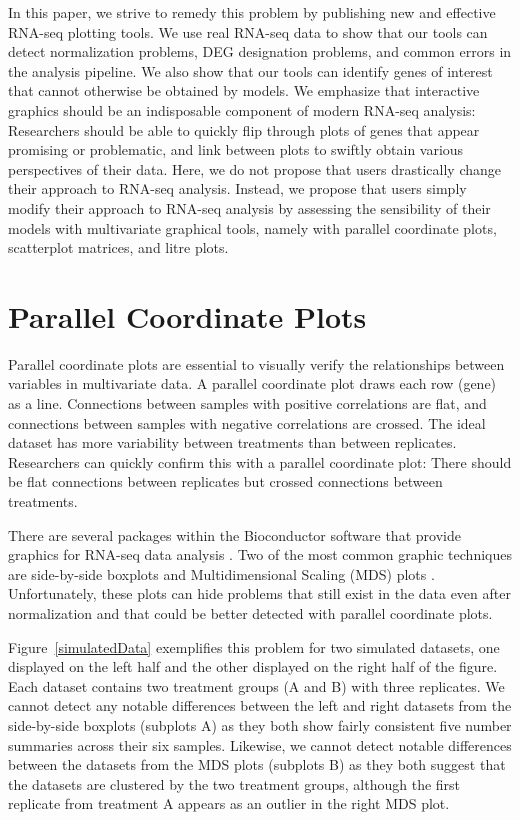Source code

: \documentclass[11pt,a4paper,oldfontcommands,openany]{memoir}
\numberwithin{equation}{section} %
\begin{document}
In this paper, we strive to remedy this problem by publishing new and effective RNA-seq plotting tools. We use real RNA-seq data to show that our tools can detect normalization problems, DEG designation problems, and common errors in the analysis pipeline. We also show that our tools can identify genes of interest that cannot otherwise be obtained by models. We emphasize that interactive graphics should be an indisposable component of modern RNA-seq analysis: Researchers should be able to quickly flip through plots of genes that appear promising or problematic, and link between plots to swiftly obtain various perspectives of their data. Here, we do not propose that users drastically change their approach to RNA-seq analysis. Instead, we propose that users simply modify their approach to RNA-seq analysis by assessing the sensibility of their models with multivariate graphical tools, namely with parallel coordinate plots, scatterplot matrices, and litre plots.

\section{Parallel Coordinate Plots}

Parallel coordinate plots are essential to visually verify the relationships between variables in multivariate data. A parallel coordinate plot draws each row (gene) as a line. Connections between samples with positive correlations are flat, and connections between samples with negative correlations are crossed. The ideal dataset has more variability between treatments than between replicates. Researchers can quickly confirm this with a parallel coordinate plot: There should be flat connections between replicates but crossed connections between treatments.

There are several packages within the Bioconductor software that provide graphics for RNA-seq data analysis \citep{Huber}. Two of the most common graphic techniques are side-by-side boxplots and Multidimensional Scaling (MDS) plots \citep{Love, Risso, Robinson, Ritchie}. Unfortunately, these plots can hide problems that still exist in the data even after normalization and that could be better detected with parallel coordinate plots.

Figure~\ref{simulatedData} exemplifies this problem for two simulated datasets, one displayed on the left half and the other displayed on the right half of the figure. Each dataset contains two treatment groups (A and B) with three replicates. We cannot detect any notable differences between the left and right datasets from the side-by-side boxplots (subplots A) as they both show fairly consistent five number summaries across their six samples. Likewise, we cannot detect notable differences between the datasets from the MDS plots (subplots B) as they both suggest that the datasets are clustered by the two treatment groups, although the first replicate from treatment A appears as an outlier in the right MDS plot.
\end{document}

──────

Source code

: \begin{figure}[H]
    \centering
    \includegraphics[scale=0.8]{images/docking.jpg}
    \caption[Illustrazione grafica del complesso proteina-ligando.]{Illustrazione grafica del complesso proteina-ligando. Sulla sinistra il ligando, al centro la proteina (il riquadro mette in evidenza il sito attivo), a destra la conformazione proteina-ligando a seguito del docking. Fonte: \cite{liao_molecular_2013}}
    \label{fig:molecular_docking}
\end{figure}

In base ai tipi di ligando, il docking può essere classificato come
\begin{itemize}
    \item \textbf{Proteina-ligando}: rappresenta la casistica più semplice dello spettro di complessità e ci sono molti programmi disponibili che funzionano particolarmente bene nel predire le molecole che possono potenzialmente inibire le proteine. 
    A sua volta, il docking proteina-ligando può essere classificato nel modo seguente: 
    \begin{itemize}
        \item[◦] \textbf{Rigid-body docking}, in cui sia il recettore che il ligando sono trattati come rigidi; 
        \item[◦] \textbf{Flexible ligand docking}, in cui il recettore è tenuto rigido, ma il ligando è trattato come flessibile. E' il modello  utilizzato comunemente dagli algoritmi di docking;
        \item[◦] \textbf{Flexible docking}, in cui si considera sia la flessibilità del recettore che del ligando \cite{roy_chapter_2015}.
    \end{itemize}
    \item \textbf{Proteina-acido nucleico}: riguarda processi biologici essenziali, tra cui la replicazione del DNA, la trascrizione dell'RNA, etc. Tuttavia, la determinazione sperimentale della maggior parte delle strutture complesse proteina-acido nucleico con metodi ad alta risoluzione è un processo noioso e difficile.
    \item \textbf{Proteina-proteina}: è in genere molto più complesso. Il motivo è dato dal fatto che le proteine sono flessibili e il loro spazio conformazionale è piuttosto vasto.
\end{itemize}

──────

» **TASK DIRECTIONS**: The string "replicates" appears on some lines of the data above; report how many such lines there are, as a bare number.

» **ANSWER TO THE PROBLEM**: 2